Basta lembrar que Steve Jobs voltou à Apple porque os esforços da empresa para desenvolver o sistema operacional Copland fracassaram. Jobs convenceu a Apple a adquirir sua empresa, a Next, em 1996, por US$ 400 milhões, para usar o sistema operacional que ela havia desenvolvido.
Jobs e sua equipe levaram dois anos para reformular e reequipar o Next e fazer dele o que viria a ser o Mac OS X. Quando o novo sistema chegou ao mercado, em 2001, representava essencialmente o completo abandono do sistema operacional anterior da Apple, o OS 9. Os aplicativos concebidos para o OS 9 funcionariam em uma máquina com o OS X, mas só por meio de ativação separada do velho sistema operacional.
A abordagem não era muito elegante, mas permitiu que a Apple adotasse nova tecnologia e um sistema operacional mais estável, com projeto muito mais elegante.

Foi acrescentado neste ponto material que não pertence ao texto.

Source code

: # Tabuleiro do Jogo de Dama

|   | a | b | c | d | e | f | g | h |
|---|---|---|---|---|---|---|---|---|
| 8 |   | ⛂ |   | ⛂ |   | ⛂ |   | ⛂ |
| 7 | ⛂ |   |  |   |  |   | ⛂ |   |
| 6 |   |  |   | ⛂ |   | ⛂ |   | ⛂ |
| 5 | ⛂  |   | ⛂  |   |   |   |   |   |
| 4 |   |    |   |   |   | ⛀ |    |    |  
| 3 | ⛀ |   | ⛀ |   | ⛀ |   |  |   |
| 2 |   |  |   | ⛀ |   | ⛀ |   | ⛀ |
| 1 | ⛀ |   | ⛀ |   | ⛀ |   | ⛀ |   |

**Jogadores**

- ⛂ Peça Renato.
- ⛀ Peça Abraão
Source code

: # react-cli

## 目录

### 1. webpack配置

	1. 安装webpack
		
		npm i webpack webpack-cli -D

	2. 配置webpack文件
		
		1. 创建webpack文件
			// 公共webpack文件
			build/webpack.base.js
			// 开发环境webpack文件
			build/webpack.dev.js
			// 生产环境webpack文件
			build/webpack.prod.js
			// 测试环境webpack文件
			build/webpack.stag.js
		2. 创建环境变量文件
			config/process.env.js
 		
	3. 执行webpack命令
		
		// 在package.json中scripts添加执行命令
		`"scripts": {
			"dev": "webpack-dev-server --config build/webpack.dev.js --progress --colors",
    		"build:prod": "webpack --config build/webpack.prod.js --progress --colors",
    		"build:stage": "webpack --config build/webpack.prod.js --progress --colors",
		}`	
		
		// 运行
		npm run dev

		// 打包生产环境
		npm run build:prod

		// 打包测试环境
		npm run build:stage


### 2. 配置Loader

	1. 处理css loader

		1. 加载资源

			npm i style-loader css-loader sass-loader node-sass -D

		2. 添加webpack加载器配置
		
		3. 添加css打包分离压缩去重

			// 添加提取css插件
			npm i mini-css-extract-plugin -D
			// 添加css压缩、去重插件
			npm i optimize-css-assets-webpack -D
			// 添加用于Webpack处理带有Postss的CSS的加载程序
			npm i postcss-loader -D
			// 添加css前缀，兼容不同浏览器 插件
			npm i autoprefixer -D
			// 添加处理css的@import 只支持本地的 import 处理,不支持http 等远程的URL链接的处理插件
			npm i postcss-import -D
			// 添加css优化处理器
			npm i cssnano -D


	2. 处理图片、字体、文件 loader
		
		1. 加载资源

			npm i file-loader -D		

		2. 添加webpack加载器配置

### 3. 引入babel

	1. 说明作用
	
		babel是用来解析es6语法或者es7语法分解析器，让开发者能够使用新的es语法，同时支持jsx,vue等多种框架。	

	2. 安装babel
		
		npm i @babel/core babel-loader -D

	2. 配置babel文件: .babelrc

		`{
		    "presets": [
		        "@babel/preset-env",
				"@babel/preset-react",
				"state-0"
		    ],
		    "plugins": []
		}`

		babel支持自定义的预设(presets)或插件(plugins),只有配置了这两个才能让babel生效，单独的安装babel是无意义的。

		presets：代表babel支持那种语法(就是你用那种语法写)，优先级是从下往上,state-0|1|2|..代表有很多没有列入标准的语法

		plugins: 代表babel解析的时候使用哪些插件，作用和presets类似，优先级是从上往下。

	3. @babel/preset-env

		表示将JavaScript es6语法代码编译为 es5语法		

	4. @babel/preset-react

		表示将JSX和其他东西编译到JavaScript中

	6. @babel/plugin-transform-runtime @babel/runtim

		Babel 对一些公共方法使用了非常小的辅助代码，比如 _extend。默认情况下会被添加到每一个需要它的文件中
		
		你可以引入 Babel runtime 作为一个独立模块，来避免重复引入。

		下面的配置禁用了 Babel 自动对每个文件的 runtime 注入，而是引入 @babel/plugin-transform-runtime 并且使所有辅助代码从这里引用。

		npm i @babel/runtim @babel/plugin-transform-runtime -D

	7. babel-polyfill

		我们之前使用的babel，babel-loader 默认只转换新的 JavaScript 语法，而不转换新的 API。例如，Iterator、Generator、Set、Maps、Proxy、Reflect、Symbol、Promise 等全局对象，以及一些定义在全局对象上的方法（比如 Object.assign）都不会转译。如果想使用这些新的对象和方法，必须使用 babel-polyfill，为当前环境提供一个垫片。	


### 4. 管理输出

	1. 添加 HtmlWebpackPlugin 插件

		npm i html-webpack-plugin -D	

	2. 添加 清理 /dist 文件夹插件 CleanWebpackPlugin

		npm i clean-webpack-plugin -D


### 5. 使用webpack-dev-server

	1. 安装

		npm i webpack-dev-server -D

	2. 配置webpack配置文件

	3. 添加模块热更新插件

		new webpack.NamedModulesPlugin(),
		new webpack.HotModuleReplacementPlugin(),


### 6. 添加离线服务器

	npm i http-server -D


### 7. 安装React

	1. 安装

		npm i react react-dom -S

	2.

O único sacrifício foi a perda da compatibilidade entre o OS X e os programas antigos do Mac, passo que a Microsoft sempre se recusou a dar no caso do Windows.
E a Apple, que produz sistemas operacionais que funcionam apenas nas máquinas que ela fábrica, não precisa lidar com o maciço ecossistema empresarial da Microsoft, com centenas de fabricantes de PCs e milhares de empresas fornecedoras de software.
"Esse lastro é também um dos pilares da força da Microsoft e motivo para que parceiros setoriais e usuários mantenham o Windows, mesmo que seu tamanho e questões estratégicas retardem inovações. A menos que a Microsoft consiga ganhar agilidade, os consumidores talvez tenham de aceitar um Windows cada vez pior, com o tempo, e isso é lastimável", disse Yoffie.